American based companies that are involved in importing merchandise and items from China into the USA need to comply with various laws and regulations. At the very beginning, they need to respond to the queries of U.S. Customs and Border Protection department. There are two types of papers they may ask you to submit.

  1. Request for Information The U.S. Customs and Border Protection department usually verifies the exact classification, proper value and judge the U.S. import standards through Request for Information.
  2. CBP Notice of Action It is more serious notice aimed to the importer of the Chinese goods that of a potential action that could be taken that includes the proper assessment of the additional duties on the imported items or to notify the importer that the action has already been taken by CBP.

It is important for the importer to be aware of the fact that CBP can initiate a penalty investigation if they fail to produce the required documents to the authority.

As an importer, you can easily handle CBP inquiry or demand why the CBP’s proposed action should not be taken against you.
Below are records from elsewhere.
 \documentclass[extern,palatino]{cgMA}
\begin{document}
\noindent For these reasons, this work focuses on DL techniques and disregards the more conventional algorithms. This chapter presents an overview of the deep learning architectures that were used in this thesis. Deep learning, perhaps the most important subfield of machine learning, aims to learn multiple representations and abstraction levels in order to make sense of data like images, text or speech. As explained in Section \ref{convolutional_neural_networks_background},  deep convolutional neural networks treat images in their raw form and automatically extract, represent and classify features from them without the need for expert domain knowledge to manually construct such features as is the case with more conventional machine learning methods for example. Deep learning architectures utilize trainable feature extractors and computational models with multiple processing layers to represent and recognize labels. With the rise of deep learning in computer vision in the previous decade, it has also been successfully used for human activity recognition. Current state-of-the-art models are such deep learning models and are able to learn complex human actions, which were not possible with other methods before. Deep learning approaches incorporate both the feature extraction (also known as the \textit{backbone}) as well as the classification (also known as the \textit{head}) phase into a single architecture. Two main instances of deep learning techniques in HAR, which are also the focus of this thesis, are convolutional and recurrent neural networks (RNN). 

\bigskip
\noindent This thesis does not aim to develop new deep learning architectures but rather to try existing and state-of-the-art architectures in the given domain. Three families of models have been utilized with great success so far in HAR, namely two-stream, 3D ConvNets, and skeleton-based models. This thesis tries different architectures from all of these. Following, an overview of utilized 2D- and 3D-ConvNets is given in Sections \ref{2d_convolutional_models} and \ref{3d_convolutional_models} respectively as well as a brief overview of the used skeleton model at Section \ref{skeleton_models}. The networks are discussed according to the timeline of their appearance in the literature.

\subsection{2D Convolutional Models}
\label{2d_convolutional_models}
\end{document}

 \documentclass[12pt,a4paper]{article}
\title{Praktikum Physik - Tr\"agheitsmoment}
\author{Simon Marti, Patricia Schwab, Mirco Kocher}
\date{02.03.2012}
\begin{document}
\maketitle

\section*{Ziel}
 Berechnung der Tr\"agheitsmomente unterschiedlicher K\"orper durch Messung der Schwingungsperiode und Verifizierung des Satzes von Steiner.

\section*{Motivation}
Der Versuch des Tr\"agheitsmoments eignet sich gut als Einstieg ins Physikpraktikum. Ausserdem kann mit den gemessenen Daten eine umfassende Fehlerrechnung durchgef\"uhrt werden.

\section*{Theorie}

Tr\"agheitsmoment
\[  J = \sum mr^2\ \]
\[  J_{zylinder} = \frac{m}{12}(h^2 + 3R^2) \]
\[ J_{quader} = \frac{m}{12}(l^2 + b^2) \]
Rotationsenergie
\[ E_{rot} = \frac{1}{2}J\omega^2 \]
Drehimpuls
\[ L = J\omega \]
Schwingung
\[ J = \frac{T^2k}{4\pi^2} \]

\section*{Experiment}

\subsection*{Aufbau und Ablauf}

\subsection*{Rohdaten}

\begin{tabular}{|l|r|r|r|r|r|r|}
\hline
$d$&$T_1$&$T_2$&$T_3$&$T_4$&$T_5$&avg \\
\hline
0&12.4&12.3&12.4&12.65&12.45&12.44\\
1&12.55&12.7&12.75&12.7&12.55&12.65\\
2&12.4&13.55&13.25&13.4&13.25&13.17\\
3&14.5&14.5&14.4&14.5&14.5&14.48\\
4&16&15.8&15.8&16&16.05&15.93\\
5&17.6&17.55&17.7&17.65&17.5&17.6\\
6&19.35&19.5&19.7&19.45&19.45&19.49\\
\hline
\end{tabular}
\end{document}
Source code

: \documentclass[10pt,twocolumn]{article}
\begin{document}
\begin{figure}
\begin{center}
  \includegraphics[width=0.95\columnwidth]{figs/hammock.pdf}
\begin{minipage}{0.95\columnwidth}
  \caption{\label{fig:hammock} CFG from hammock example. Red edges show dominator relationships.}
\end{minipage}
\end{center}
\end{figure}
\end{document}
The only thing you need to do is to furnish proper information from your China manufacturing supplier. It is vital that during your communications with the CBP you are not revealing any information that CBP can use against you. Importers can always ease the task and improve their odds by anticipating and preparing for your customs problems within the framework of import procedures and controls.

It is important for all the importing companies to keep their commercial invoice or other import documentation. Here is a list of documents companies must provide accurately such as:

  • Accurate country of origin of the product
  • A complete product description
  • Correct value in accordance with CBP rules

Failing to comply with these rules will lead to

  • Risk of delaying in the quick release of your goods
  • Extended time-consuming scrutiny
  • Further scrutiny by CBP through an audit
  • Financial penalties

CBP reasonable care checklist that importer need to furnish are- (1)Free trade agreements (2) Customs documentation for entry (3) Country of origin verification, marking, labeling (4) Complete merchandise description for tariff classification and proper duty rates (5) Valuation of merchandise consistent with specific CBP valuation rules.

Although CBP Reasonable Care Checklist is not the standard one, it allows American importing houses to get a glimpse of accurate import compliance standards.